The American Spectator
"Politics" by Grover Norquist

The Best and the Brightest


December 2005 - January 2006

CANDIDATES FOR THE Republican and Democratic nominations for the presidency in 2008 are wisely waiting to make formal announcements until after the November 2006 congressional elections, but the field is taking shape and some campaigns are already coming into focus.

The Democratic race is already scripted. New York Senator Hillary Clinton will be followed around the nation by six or seven emasculated senators. They'll pretend to run for president while actually auditioning for vice president. At the "debates" Hillary will sit front and center, her chair four inches higher than the others, while Senator John Kerry, Senator Evan Bayh, Virginia Governor Mark Warner, and former senator John Edwards say things like "I was thinking this morning how much I agree with Hillary Clinton's thoughts on this issue and how I admire her leadership ability... which reminds me that Joe Biden is an idiot." The seven dwarfs will kick each other under the table as they suck up to Hillary.
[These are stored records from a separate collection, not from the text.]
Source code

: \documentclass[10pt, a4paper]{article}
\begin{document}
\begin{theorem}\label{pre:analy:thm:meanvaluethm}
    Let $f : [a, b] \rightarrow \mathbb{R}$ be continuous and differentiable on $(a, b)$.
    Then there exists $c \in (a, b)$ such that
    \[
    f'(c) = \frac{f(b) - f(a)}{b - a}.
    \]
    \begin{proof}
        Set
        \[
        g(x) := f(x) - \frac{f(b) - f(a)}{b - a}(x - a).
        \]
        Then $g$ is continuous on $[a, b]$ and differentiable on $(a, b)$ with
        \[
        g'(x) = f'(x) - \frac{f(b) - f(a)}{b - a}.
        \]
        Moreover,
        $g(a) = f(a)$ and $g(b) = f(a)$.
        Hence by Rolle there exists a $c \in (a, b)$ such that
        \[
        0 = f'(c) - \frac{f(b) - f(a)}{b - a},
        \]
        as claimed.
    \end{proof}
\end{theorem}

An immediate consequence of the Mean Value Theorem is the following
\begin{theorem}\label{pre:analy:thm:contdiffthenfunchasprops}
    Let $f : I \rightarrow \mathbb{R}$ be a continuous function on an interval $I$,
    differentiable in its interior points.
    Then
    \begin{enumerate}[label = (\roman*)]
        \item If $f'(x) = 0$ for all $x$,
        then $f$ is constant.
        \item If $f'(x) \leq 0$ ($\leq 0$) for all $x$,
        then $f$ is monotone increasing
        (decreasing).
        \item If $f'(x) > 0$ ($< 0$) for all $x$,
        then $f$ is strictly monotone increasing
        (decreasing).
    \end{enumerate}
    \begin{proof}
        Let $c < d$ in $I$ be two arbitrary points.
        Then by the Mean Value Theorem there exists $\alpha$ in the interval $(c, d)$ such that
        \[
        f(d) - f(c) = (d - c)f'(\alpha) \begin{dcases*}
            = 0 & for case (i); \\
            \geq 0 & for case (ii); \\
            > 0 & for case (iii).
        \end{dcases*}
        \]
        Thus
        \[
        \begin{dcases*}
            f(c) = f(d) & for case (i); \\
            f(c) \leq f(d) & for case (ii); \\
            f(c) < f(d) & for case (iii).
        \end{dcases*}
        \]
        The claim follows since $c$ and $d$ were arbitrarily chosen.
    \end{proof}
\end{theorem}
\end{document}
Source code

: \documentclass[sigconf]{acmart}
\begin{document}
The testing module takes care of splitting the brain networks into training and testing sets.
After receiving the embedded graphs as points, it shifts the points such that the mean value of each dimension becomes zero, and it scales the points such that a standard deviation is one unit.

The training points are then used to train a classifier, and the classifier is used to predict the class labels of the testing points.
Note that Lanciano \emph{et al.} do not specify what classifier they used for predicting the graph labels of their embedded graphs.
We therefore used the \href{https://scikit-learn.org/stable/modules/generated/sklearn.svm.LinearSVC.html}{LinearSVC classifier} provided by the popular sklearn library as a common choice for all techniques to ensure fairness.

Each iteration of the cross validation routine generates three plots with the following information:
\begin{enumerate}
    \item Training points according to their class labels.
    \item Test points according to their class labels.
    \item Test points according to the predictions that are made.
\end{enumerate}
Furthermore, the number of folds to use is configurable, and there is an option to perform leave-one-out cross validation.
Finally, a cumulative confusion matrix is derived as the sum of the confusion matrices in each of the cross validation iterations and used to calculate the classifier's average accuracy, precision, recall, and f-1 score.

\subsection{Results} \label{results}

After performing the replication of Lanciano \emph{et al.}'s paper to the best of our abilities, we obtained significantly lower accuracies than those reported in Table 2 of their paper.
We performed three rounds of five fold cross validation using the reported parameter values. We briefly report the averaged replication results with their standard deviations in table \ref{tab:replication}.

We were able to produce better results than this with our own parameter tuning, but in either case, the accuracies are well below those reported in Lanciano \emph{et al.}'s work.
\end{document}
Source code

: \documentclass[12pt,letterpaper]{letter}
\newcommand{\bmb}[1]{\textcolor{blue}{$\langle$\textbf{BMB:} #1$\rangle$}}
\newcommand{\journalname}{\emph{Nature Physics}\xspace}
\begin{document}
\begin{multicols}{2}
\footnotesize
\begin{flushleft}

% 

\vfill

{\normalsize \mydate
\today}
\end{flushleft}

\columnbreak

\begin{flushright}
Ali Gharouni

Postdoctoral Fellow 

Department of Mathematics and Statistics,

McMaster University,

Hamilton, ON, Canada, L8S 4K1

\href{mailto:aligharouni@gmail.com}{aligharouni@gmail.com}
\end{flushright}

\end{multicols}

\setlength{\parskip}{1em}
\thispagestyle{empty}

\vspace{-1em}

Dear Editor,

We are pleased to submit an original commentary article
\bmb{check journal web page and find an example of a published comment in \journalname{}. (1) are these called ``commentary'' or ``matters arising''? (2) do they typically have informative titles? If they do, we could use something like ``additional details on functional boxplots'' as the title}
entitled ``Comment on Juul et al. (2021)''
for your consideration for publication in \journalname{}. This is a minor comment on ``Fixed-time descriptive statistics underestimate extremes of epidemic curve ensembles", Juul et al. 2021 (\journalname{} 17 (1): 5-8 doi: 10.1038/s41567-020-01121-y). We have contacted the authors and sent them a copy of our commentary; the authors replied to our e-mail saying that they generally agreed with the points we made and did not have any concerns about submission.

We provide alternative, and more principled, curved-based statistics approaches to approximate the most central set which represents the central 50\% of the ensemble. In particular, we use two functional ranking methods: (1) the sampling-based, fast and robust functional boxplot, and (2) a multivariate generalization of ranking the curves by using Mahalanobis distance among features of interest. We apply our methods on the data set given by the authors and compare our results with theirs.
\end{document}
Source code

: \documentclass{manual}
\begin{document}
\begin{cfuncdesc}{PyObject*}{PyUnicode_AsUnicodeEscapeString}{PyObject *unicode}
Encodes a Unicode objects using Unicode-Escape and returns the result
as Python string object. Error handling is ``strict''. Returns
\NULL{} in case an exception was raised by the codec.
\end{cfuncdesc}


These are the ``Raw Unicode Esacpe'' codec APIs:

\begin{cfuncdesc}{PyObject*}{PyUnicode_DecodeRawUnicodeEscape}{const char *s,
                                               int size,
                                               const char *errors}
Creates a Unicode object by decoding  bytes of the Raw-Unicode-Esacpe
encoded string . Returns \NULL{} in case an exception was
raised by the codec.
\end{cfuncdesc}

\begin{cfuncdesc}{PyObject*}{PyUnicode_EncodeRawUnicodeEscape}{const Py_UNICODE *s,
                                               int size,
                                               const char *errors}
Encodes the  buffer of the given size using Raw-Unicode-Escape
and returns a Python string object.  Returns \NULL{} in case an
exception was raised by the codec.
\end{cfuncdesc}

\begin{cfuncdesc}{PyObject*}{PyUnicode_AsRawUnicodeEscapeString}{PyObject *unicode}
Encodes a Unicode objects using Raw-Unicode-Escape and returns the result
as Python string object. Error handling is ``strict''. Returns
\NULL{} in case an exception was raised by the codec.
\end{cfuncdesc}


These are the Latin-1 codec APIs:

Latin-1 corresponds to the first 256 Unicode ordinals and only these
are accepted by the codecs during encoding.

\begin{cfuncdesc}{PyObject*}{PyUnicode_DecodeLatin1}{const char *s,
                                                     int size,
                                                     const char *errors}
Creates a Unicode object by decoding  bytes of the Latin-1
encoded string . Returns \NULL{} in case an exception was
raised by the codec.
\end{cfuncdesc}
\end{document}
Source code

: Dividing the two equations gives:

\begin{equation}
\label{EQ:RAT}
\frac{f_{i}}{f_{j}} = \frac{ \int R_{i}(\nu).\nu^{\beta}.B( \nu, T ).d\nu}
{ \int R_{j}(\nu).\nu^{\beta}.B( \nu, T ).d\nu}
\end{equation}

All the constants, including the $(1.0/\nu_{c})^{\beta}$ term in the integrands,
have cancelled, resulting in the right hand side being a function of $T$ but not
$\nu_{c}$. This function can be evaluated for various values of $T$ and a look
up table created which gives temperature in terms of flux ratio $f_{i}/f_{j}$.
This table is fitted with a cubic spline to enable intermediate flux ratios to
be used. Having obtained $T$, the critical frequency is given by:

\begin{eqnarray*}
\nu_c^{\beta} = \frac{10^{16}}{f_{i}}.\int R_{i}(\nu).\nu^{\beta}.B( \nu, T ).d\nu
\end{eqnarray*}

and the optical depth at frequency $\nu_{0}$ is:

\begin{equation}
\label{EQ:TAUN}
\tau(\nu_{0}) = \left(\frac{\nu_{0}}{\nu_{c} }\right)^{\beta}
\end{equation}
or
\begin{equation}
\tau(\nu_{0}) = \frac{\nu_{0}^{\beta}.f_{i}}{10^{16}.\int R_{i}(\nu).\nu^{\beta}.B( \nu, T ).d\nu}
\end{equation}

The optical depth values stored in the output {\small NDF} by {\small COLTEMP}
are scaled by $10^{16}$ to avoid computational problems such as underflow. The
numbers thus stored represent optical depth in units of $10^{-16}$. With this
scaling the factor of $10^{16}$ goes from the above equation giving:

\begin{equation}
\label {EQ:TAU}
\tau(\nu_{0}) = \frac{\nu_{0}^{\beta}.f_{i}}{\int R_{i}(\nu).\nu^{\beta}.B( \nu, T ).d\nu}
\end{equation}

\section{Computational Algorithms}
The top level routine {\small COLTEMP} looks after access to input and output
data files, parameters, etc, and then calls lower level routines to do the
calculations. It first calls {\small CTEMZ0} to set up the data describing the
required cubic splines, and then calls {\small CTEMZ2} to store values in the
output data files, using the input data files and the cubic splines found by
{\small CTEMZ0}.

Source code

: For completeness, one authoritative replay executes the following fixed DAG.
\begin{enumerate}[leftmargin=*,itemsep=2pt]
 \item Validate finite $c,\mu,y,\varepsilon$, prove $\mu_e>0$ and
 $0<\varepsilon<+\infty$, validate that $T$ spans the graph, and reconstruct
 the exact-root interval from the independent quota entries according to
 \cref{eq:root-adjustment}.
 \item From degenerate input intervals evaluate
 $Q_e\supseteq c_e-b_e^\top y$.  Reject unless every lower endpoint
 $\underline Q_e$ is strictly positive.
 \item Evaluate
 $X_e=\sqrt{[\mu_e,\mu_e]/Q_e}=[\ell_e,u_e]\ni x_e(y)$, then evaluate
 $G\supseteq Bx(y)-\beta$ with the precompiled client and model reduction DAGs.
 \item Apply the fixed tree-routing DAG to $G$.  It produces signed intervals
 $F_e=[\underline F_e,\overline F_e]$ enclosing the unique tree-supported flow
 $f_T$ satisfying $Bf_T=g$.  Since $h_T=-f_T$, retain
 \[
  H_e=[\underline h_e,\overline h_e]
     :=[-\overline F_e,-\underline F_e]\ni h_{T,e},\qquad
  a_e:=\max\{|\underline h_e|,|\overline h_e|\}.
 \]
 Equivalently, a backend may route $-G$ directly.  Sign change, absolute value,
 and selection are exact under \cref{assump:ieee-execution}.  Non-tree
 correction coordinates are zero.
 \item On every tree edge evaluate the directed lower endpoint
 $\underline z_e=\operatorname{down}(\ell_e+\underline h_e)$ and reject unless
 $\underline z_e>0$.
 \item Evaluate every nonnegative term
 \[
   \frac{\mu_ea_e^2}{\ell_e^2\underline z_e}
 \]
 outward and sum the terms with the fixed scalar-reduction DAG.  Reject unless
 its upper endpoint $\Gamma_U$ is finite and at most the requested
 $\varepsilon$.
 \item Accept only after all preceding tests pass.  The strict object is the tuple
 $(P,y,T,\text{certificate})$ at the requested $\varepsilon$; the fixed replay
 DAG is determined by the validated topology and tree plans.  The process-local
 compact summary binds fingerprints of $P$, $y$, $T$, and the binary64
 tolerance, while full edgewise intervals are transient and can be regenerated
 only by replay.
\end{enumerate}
It would be a dirty trick for someone in the establishment press to ask any of them the one question they dread, "So why would you be a better president than Hillary?"

Virginia Governor Mark Warner typifies the challenges facing those Dems who would run as "conservative" counterweights to a Hillary at the top of the ticket. Warner cannot run for president as an anti-tax conservative for the same reason that the Greeks did not conquer the rest of Asia Minor using the Trojan Horse ploy. It only works once. Mark Warner lied his way into the governor's office in Virginia by promising not to raise taxes and then pushed through a $2 billion tax hike. Such tricks only work once.

THE REPUBLICAN FIELD, on the other hand, is wide open. George W. Bush has, one hopes, started a trend by appointing a vice president with a health problem that precludes him from using the unearned perch at the Naval Observatory to step unchallenged into the White House.

Virginia Senator George Allen stands most comfortably in the center of the Reagan coalition. He is on good terms with taxpayers, pro-family activists, and gun owners. He was a governor and has a Reaganite voting record with demonstrated leadership on high-tech issues.

Massachusetts Governor Mitt Romney has the advantage of serving as governor in a state whose television footprint covers the population center of the first primary state, New Hampshire. This was very helpful to Michael Dukakis in 1988, Paul Tsongas in 1992, and John Kerry in 2004. Massachusetts governors also find it easy to swamp New Hampshire with volunteers who can live at home and drive to the state, rather than fly across the country, speak with regional accents, and pay hotel bills.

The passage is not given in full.